La période de sa vie à Seine-Port est à lire
dans le livre de Dominique Paladilhe
Madame de Montesson, remarquable par son caractère, par son
esprit et par la singularité de sa situation dans le grand monde,
se distinguait encore par des talents d’agréments peu
communs. Élève de Van Spaedonk, elle a laissé plusieurs
tableaux de fleurs dignes de l’école de ce grand maître.
Elle jouait bien de la harpe, chantait de manière à faire
le plus grand plaisir et passait pour une excellente actrice de société.
Tels étaient enfin l’assiduité de son application,
son ordre et sa méthode dans la distribution de son temps, qu’elle
a pu encore recevoir avec suite des leçons de physique et de
chimie de MM Berthollet et Laplace, admis jusqu’à sa mort
dans son intimité, et composer, entre autres ouvrages, seize
pièces de théâtre, etc. etc. On assure qu’il
reste d’elle deux tragédies manuscrites, Elfrède
et la Prise de Grenade. Et deux comédies. Au surplus, quoique
aimant beaucoup les belles-lettres et les cultivant avec succès,
elle n’avait point la manie du bel esprit et ne montrait aucune
des prétentions ambitieuses qui sont trop communes parmi les
auteurs. Grimm revient souvent, dans sa Correspondance, sur les spectacles
de madame de Montesson. On y représentait assez habituellement
des pièces composées par elle. En 1777, elle donna deux
drames : Robert Sciarts, en cinq actes et en prose, et l’Heureux échange.
Le sujet du premier était un trait de bienfaisance de Montesquieu
; le personnage principal fut rempli par le duc d’Orléans.

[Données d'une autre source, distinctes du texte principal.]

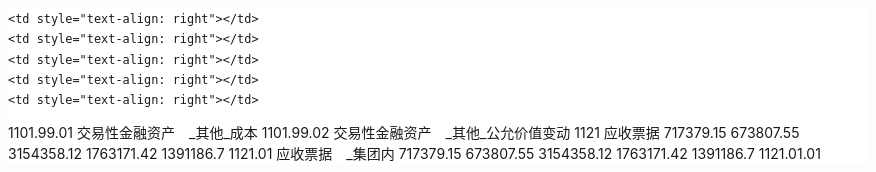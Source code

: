     <td style="text-align: right"></td>
    <td style="text-align: right"></td>
    <td style="text-align: right"></td>
    <td style="text-align: right"></td>
    <td style="text-align: right"></td>
  </tr>
  <tr>
    <td>1101.99.01</td>
    <td>交易性金融资产　_其他_成本</td>
    <td style="text-align: right"></td>
    <td style="text-align: right"></td>
    <td style="text-align: right"></td>
    <td style="text-align: right"></td>
    <td style="text-align: right"></td>
    <td style="text-align: right"></td>
    <td style="text-align: right"></td>
    <td style="text-align: right"></td>
    <td style="text-align: right"></td>
    <td style="text-align: right"></td>
  </tr>
  <tr>
    <td>1101.99.02</td>
    <td>交易性金融资产　_其他_公允价值变动</td>
    <td style="text-align: right"></td>
    <td style="text-align: right"></td>
    <td style="text-align: right"></td>
    <td style="text-align: right"></td>
    <td style="text-align: right"></td>
    <td style="text-align: right"></td>
    <td style="text-align: right"></td>
    <td style="text-align: right"></td>
    <td style="text-align: right"></td>
    <td style="text-align: right"></td>
  </tr>
  <tr>
    <td>1121</td>
    <td>应收票据</td>
    <td style="text-align: right"></td>
    <td style="text-align: right"></td>
    <td style="text-align: right">717379.15</td>
    <td style="text-align: right"></td>
    <td style="text-align: right">673807.55</td>
    <td style="text-align: right"></td>
    <td style="text-align: right">3154358.12</td>
    <td style="text-align: right">1763171.42</td>
    <td style="text-align: right">1391186.7</td>
    <td style="text-align: right"></td>
  </tr>
  <tr>
    <td>1121.01</td>
    <td>应收票据　_集团内</td>
    <td style="text-align: right"></td>
    <td style="text-align: right"></td>
    <td style="text-align: right">717379.15</td>
    <td style="text-align: right"></td>
    <td style="text-align: right">673807.55</td>
    <td style="text-align: right"></td>
    <td style="text-align: right">3154358.12</td>
    <td style="text-align: right">1763171.42</td>
    <td style="text-align: right">1391186.7</td>
    <td style="text-align: right"></td>
  </tr>
  <tr>
    <td>1121.01.01</td>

Elle mit encore à la scène, en 1778, la Femme sincère
et l’Amant romanesque. Voltaire désira se trouver à une
de ces représentations, pendant laquelle il battit continuellement
des mains. Le prince, époux de madame de Montesson, qui était éminemment
bon et affable, se réunit à elle pour accabler de compliments
et même de caresses le plus célèbre et le plus
adulé des écrivains du 18ème siècle. En
la voyant venir vers sa loge, il se mit à genoux, et ce fut
ainsi qu’il reçut cette espèce d’hommage.
Dans l’hiver de 1781, les spectacles dont il s’agit ne
furent pas moins suivis et moins agréablement variés
que les années précédentes. Ils étaient
remarquables tout à la fois par le rang des acteurs, par l’éclat
de l’assemblée, par le choix des pièces et par
l’exécution théâtrale. On y vit paraître,
entre autres, deux pièces de la même dame, qui étaient
ses premiers essais en vers : l’Homme impossible et la Fausse
vertu. Madame de Montesson donna encore chez elle Marianne, sujet tiré du
roman de Marivaux. Elle eut à se reprocher d’avoir cédé aux
instances de Molé et aux vœux des comédiens, en
laissant lire au Théâtre-Français une de ses pièces,
la Comtesse de Chazelles, en cinq actes et en vers. Cette comédie,
présentée sans nom d’auteur et jouée le
6 mai 1785, ne fut pas bien reçue du public. On prononça
assez généralement qu’elle n’était
pas bonne, et quelques personnes l’attaquèrent comme immorale.
Alors madame de Montesson retira sa pièce en déclarant
qu’elle était son ouvrage et la fit imprimer à un
petit nombre d’exemplaires, pour que ses amis pussent mieux la
juger. Les Liaisons dangereuses et Clarisse en avaient fourni le canevas.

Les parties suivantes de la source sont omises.